COPPERTON — It's a cemetery that few people visit.

Most of the headstones, the ones that haven't faded away and are still legible, are dated from around the turn of the 19th to the 20th centuries. Among those buried in the Bingham City Cemetery are three Utah law enforcers, all of them killed in the line of duty.

Monday, in a scene fitting of the old mining town that once thrived in the canyon directly to the west of the cemetery which it spawned, a new monument was dedicated to one of those deputies who made the ultimate sacrifice while protecting his community.

On Nov. 29, 1913, newly appointed Salt Lake County sheriff's deputy James D. Hulsey was shot and killed by a man wanted for already killing three other Utah law enforcers and a civilian.

Local historians call it the bloodiest episode in Utah law enforcement history. Five officers and a civilian were murdered by a miner in Bingham Canyon in the span of eight days.

Like many mining towns of the Old West, Bingham was "a very violent place to work" in 1913, said Salt Lake County sheriff's deputy Randy Lish who spent many years researching the case.

The string of officer killings started Nov. 21, 1913, when Bingham Marshal William J. Grant, along with deputies George O. Witbeck and Nephi S. Jensen, went to Saratoga Springs to arrest Rafael Lopez, who was wanted for murder in Bingham Canyon. He had killed a man he thought was trying to steal his girlfriend.

The officers were ambushed.

Hulsey was a respected member of his community, having worked previously as a barber, bartender and a Bingham City volunteer firefighter. He also possessed excellent tracking skills and was able to follow Lopez back to the mine. Most people thought Hulsey was crazy for thinking Lopez would return to the scene of the crime.
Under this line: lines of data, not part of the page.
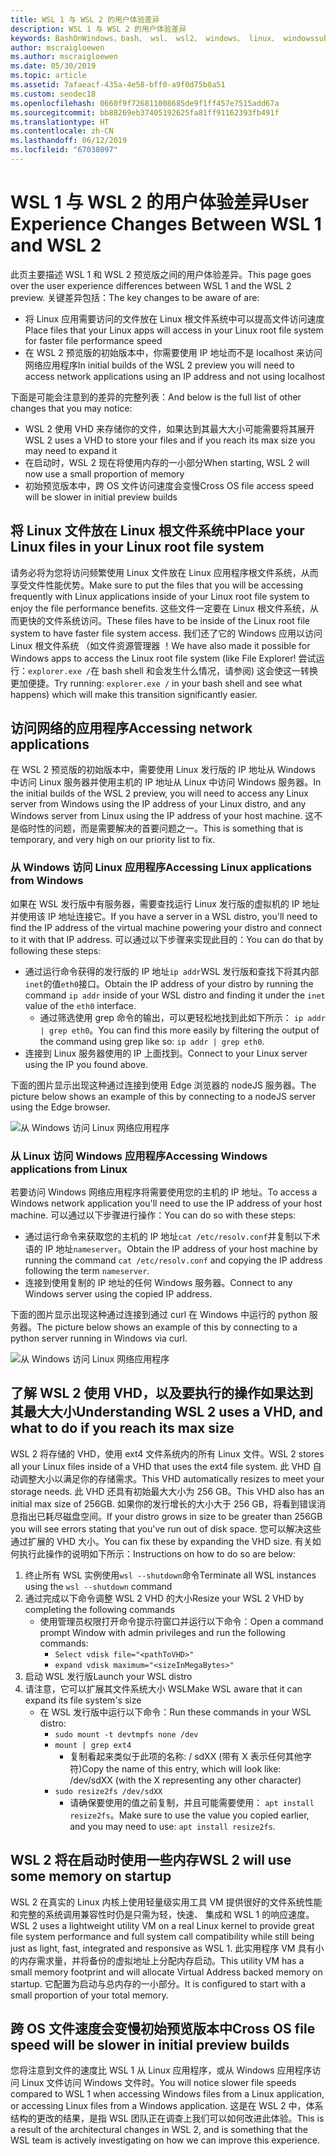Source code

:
 ```yaml
---
title: WSL 1 与 WSL 2 的用户体验差异
description: WSL 1 与 WSL 2 的用户体验差异
keywords: BashOnWindows，bash、 wsl、 wsl2、 windows、 linux、 windowssubsystem、 ubuntu、 debian、 suse、 windows 10 的 windows 子系统
author: mscraigloewen
ms.author: mscraigloewen
ms.date: 05/30/2019
ms.topic: article
ms.assetid: 7afaeacf-435a-4e58-bff0-a9f0d75b8a51
ms.custom: seodec18
ms.openlocfilehash: 0660f9f726811008685de9f1ff457e7515add67a
ms.sourcegitcommit: bb88269eb37405192625fa81ff91162393fb491f
ms.translationtype: HT
ms.contentlocale: zh-CN
ms.lasthandoff: 06/12/2019
ms.locfileid: "67038097"
---
```

# <a name="user-experience-changes-between-wsl-1-and-wsl-2"></a><span data-ttu-id="8159e-104">WSL 1 与 WSL 2 的用户体验差异</span><span class="sxs-lookup"><span data-stu-id="8159e-104">User Experience Changes Between WSL 1 and WSL 2</span></span>

<span data-ttu-id="8159e-105">此页主要描述 WSL 1 和 WSL 2 预览版之间的用户体验差异。</span><span class="sxs-lookup"><span data-stu-id="8159e-105">This page goes over the user experience differences between WSL 1 and the WSL 2 preview.</span></span> <span data-ttu-id="8159e-106">关键差异包括：</span><span class="sxs-lookup"><span data-stu-id="8159e-106">The key changes to be aware of are:</span></span>

- <span data-ttu-id="8159e-107">将 Linux 应用需要访问的文件放在 Linux 根文件系统中可以提高文件访问速度</span><span class="sxs-lookup"><span data-stu-id="8159e-107">Place files that your Linux apps will access in your Linux root file system for faster file performance speed</span></span>
- <span data-ttu-id="8159e-108">在 WSL 2 预览版的初始版本中，你需要使用 IP 地址而不是 localhost 来访问网络应用程序</span><span class="sxs-lookup"><span data-stu-id="8159e-108">In initial builds of the WSL 2 preview you will need to access network applications using an IP address and not using localhost</span></span>

<span data-ttu-id="8159e-109">下面是可能会注意到的差异的完整列表：</span><span class="sxs-lookup"><span data-stu-id="8159e-109">And below is the full list of other changes that you may notice:</span></span>

- <span data-ttu-id="8159e-110">WSL 2 使用 VHD 来存储你的文件，如果达到其最大大小可能需要将其展开</span><span class="sxs-lookup"><span data-stu-id="8159e-110">WSL 2 uses a VHD to store your files and if you reach its max size you may need to expand it</span></span>
- <span data-ttu-id="8159e-111">在启动时，WSL 2 现在将使用内存的一小部分</span><span class="sxs-lookup"><span data-stu-id="8159e-111">When starting, WSL 2 will now use a small proportion of memory</span></span>
- <span data-ttu-id="8159e-112">初始预览版本中，跨 OS 文件访问速度会变慢</span><span class="sxs-lookup"><span data-stu-id="8159e-112">Cross OS file access speed will be slower in initial preview builds</span></span>

## <a name="place-your-linux-files-in-your-linux-root-file-system"></a><span data-ttu-id="8159e-113">将 Linux 文件放在 Linux 根文件系统中</span><span class="sxs-lookup"><span data-stu-id="8159e-113">Place your Linux files in your Linux root file system</span></span>
<span data-ttu-id="8159e-114">请务必将为您将访问频繁使用 Linux 文件放在 Linux 应用程序根文件系统，从而享受文件性能优势。</span><span class="sxs-lookup"><span data-stu-id="8159e-114">Make sure to put the files that you will be accessing frequently with Linux applications inside of your Linux root file system to enjoy the file performance benefits.</span></span> <span data-ttu-id="8159e-115">这些文件一定要在 Linux 根文件系统，从而更快的文件系统访问。</span><span class="sxs-lookup"><span data-stu-id="8159e-115">These files have to be inside of the Linux root file system to have faster file system access.</span></span> <span data-ttu-id="8159e-116">我们还了它的 Windows 应用以访问 Linux 根文件系统 （如文件资源管理器 ！</span><span class="sxs-lookup"><span data-stu-id="8159e-116">We have also made it possible for Windows apps to access the Linux root file system (like File Explorer!</span></span> <span data-ttu-id="8159e-117">尝试运行：`explorer.exe /`在 bash shell 和会发生什么情况，请参阅) 这会使这一转换更加便捷。</span><span class="sxs-lookup"><span data-stu-id="8159e-117">Try running: `explorer.exe /` in your bash shell and see what happens) which will make this transition significantly easier.</span></span> 

## <a name="accessing-network-applications"></a><span data-ttu-id="8159e-118">访问网络的应用程序</span><span class="sxs-lookup"><span data-stu-id="8159e-118">Accessing network applications</span></span>
<span data-ttu-id="8159e-119">在 WSL 2 预览版的初始版本中，需要使用 Linux 发行版的 IP 地址从 Windows 中访问 Linux 服务器并使用主机的 IP 地址从 Linux 中访问 Windows 服务器。</span><span class="sxs-lookup"><span data-stu-id="8159e-119">In the initial builds of the WSL 2 preview, you will need to access any Linux server from Windows using the IP address of your Linux distro, and any Windows server from Linux using the IP address of your host machine.</span></span> <span data-ttu-id="8159e-120">这不是临时性的问题，而是需要解决的首要问题之一。</span><span class="sxs-lookup"><span data-stu-id="8159e-120">This is something that is temporary, and very high on our priority list to fix.</span></span>

### <a name="accessing-linux-applications-from-windows"></a><span data-ttu-id="8159e-121">从 Windows 访问 Linux 应用程序</span><span class="sxs-lookup"><span data-stu-id="8159e-121">Accessing Linux applications from Windows</span></span>
<span data-ttu-id="8159e-122">如果在 WSL 发行版中有服务器，需要查找运行 Linux 发行版的虚拟机的 IP 地址并使用该 IP 地址连接它。</span><span class="sxs-lookup"><span data-stu-id="8159e-122">If you have a server in a WSL distro, you'll need to find the IP address of the virtual machine powering your distro and connect to it with that IP address.</span></span> <span data-ttu-id="8159e-123">可以通过以下步骤来实现此目的：</span><span class="sxs-lookup"><span data-stu-id="8159e-123">You can do that by following these steps:</span></span>

- <span data-ttu-id="8159e-124">通过运行命令获得的发行版的 IP 地址`ip addr`WSL 发行版和查找下将其内部`inet`的值`eth0`接口。</span><span class="sxs-lookup"><span data-stu-id="8159e-124">Obtain the IP address of your distro by running the command `ip addr` inside of your WSL distro and finding it under the `inet` value of the `eth0` interface.</span></span>
   - <span data-ttu-id="8159e-125">通过筛选使用 grep 命令的输出，可以更轻松地找到此如下所示： `ip addr | grep eth0`。</span><span class="sxs-lookup"><span data-stu-id="8159e-125">You can find this more easily by filtering the output of the command using grep like so: `ip addr | grep eth0`.</span></span>
- <span data-ttu-id="8159e-126">连接到 Linux 服务器使用的 IP 上面找到。</span><span class="sxs-lookup"><span data-stu-id="8159e-126">Connect to your Linux server using the IP you found above.</span></span>

<span data-ttu-id="8159e-127">下面的图片显示出现这种通过连接到使用 Edge 浏览器的 nodeJS 服务器。</span><span class="sxs-lookup"><span data-stu-id="8159e-127">The picture below shows an example of this by connecting to a nodeJS server using the Edge browser.</span></span>

![从 Windows 访问 Linux 网络应用程序](media/wsl2-network-w2l.jpg)

### <a name="accessing-windows-applications-from-linux"></a><span data-ttu-id="8159e-129">从 Linux 访问 Windows 应用程序</span><span class="sxs-lookup"><span data-stu-id="8159e-129">Accessing Windows applications from Linux</span></span>
<span data-ttu-id="8159e-130">若要访问 Windows 网络应用程序将需要使用您的主机的 IP 地址。</span><span class="sxs-lookup"><span data-stu-id="8159e-130">To access a Windows network application you'll need to use the IP address of your host machine.</span></span> <span data-ttu-id="8159e-131">可以通过以下步骤进行操作：</span><span class="sxs-lookup"><span data-stu-id="8159e-131">You can do so with these steps:</span></span>

- <span data-ttu-id="8159e-132">通过运行命令来获取您的主机的 IP 地址`cat /etc/resolv.conf`并复制以下术语的 IP 地址`nameserver`。</span><span class="sxs-lookup"><span data-stu-id="8159e-132">Obtain the IP address of your host machine by running the command `cat /etc/resolv.conf` and copying the IP address following the term `nameserver`.</span></span> 
- <span data-ttu-id="8159e-133">连接到使用复制的 IP 地址的任何 Windows 服务器。</span><span class="sxs-lookup"><span data-stu-id="8159e-133">Connect to any Windows server using the copied IP address.</span></span>

<span data-ttu-id="8159e-134">下面的图片显示出现这种通过连接到通过 curl 在 Windows 中运行的 python 服务器。</span><span class="sxs-lookup"><span data-stu-id="8159e-134">The picture below shows an example of this by connecting to a python server running in Windows via curl.</span></span> 

![从 Windows 访问 Linux 网络应用程序](media/wsl2-network-l2w.png)

## <a name="understanding-wsl-2-uses-a-vhd-and-what-to-do-if-you-reach-its-max-size"></a><span data-ttu-id="8159e-136">了解 WSL 2 使用 VHD，以及要执行的操作如果达到其最大大小</span><span class="sxs-lookup"><span data-stu-id="8159e-136">Understanding WSL 2 uses a VHD, and what to do if you reach its max size</span></span>
<span data-ttu-id="8159e-137">WSL 2 将存储的 VHD，使用 ext4 文件系统内的所有 Linux 文件。</span><span class="sxs-lookup"><span data-stu-id="8159e-137">WSL 2 stores all your Linux files inside of a VHD that uses the ext4 file system.</span></span> <span data-ttu-id="8159e-138">此 VHD 自动调整大小以满足你的存储需求。</span><span class="sxs-lookup"><span data-stu-id="8159e-138">This VHD automatically resizes to meet your storage needs.</span></span> <span data-ttu-id="8159e-139">此 VHD 还具有初始最大大小为 256 GB。</span><span class="sxs-lookup"><span data-stu-id="8159e-139">This VHD also has an initial max size of 256GB.</span></span> <span data-ttu-id="8159e-140">如果你的发行增长的大小大于 256 GB，将看到错误消息指出已耗尽磁盘空间。</span><span class="sxs-lookup"><span data-stu-id="8159e-140">If your distro grows in size to be greater than 256GB you will see errors stating that you've run out of disk space.</span></span> <span data-ttu-id="8159e-141">您可以解决这些通过扩展的 VHD 大小。</span><span class="sxs-lookup"><span data-stu-id="8159e-141">You can fix these by expanding the VHD size.</span></span> <span data-ttu-id="8159e-142">有关如何执行此操作的说明如下所示：</span><span class="sxs-lookup"><span data-stu-id="8159e-142">Instructions on how to do so are below:</span></span>

1. <span data-ttu-id="8159e-143">终止所有 WSL 实例使用`wsl --shutdown`命令</span><span class="sxs-lookup"><span data-stu-id="8159e-143">Terminate all WSL instances using the `wsl --shutdown` command</span></span>
2. <span data-ttu-id="8159e-144">通过完成以下命令调整 WSL 2 VHD 的大小</span><span class="sxs-lookup"><span data-stu-id="8159e-144">Resize your WSL 2 VHD by completing the following commands</span></span>
   - <span data-ttu-id="8159e-145">使用管理员权限打开命令提示符窗口并运行以下命令：</span><span class="sxs-lookup"><span data-stu-id="8159e-145">Open a command prompt Window with admin privileges and run the following commands:</span></span>
      - `Select vdisk file="<pathToVHD>"`
      - `expand vdisk maximum="<sizeInMegaBytes>"`
3. <span data-ttu-id="8159e-146">启动 WSL 发行版</span><span class="sxs-lookup"><span data-stu-id="8159e-146">Launch your WSL distro</span></span>
4. <span data-ttu-id="8159e-147">请注意，它可以扩展其文件系统大小 WSL</span><span class="sxs-lookup"><span data-stu-id="8159e-147">Make WSL aware that it can expand its file system's size</span></span>
   - <span data-ttu-id="8159e-148">在 WSL 发行版中运行以下命令：</span><span class="sxs-lookup"><span data-stu-id="8159e-148">Run these commands in your WSL distro:</span></span>
      - `sudo mount -t devtmpfs none /dev`
      - `mount | grep ext4`
         - <span data-ttu-id="8159e-149">复制看起来类似于此项的名称: / sdXX (带有 X 表示任何其他字符)</span><span class="sxs-lookup"><span data-stu-id="8159e-149">Copy the name of this entry, which will look like: /dev/sdXX (with the X representing any other character)</span></span>
      - `sudo resize2fs /dev/sdXX`
         - <span data-ttu-id="8159e-150">请确保要使用的值之前复制，并且可能需要使用： `apt install resize2fs`。</span><span class="sxs-lookup"><span data-stu-id="8159e-150">Make sure to use the value you copied earlier, and you may need to use: `apt install resize2fs`.</span></span>

## <a name="wsl-2-will-use-some-memory-on-startup"></a><span data-ttu-id="8159e-151">WSL 2 将在启动时使用一些内存</span><span class="sxs-lookup"><span data-stu-id="8159e-151">WSL 2 will use some memory on startup</span></span>
<span data-ttu-id="8159e-152">WSL 2 在真实的 Linux 内核上使用轻量级实用工具 VM 提供很好的文件系统性能和完整的系统调用兼容性时仍是只需为轻，快速、 集成和 WSL 1 的响应速度。</span><span class="sxs-lookup"><span data-stu-id="8159e-152">WSL 2 uses a lightweight utility VM on a real Linux kernel to provide great file system performance and full system call compatibility while still being just as light, fast, integrated and responsive as WSL 1.</span></span> <span data-ttu-id="8159e-153">此实用程序 VM 具有小的内存需求量，并将备份的虚拟地址上分配内存启动。</span><span class="sxs-lookup"><span data-stu-id="8159e-153">This utility VM has a small memory footprint and will allocate Virtual Address backed memory on startup.</span></span> <span data-ttu-id="8159e-154">它配置为启动与总内存的一小部分。</span><span class="sxs-lookup"><span data-stu-id="8159e-154">It is configured to start with a small proportion of your total memory.</span></span>

## <a name="cross-os-file-speed-will-be-slower-in-initial-preview-builds"></a><span data-ttu-id="8159e-155">跨 OS 文件速度会变慢初始预览版本中</span><span class="sxs-lookup"><span data-stu-id="8159e-155">Cross OS file speed will be slower in initial preview builds</span></span>
<span data-ttu-id="8159e-156">您将注意到文件的速度比 WSL 1 从 Linux 应用程序，或从 Windows 应用程序访问 Linux 文件访问 Windows 文件时。</span><span class="sxs-lookup"><span data-stu-id="8159e-156">You will notice slower file speeds compared to WSL 1 when accessing Windows files from a Linux application, or accessing Linux files from a Windows application.</span></span> <span data-ttu-id="8159e-157">这是在 WSL 2 中，体系结构的更改的结果，是指 WSL 团队正在调查上我们可以如何改进此体验。</span><span class="sxs-lookup"><span data-stu-id="8159e-157">This is a result of the architectural changes in WSL 2, and is something that the WSL team is actively investigating on how we can improve this experience.</span></span>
But after it was confirmed Lopez was hiding somewhere inside the mine and receiving help from others who were still loyal to him, 150 law enforcers gathered to search for him. As Hulsey was attempting to smoke Lopez out of an area of the mine by lighting a wagon load of hay on fire, he too, along with Vaso Mandarich, 35, was shot and killed.

Lopez escaped and fled the state. He killed an estimated 30 more people in Texas before the Texas Rangers caught up with him and killed him in one final gun battle, according to Lish.

Later, a ceremony was held at the mine for Hulsey. Approximately 500 people attended, making it at the time one of the biggest ceremonies in the history of Bingham Canyon, said Utah Law Enforcement Memorial historian Robert Kirby. A train then brought Hulsey's body to the cemetery where he was buried.

But over the years, Hulsey, who was not married and had no family in Utah, was forgotten. His headstone was not maintained and ultimately it vanished. To this day, historians don't know where exactly in the cemetery he was laid to rest. The gravesite of his partner, Mandarich, is a little clearer because he had family that maintained it.

But even Mandarich got a new headstone when the old one became so weathered that it was nearly impossible to read. Today, there are two headstones for Mandarich in the cemetery, the original which has not stood well against time, and a newer one several hundred feet away.

Monday, the old cemetery honored Hulsey in a ceremony fitting of the Old West. In the shadow of the giant "B" on the mountainside where the mining community of Bingham once thrived, a headstone with Hulsey's name along with, "Jan. 12, 1874, Nov. 29, 1913" and "Killed in the line of duty" was unveiled.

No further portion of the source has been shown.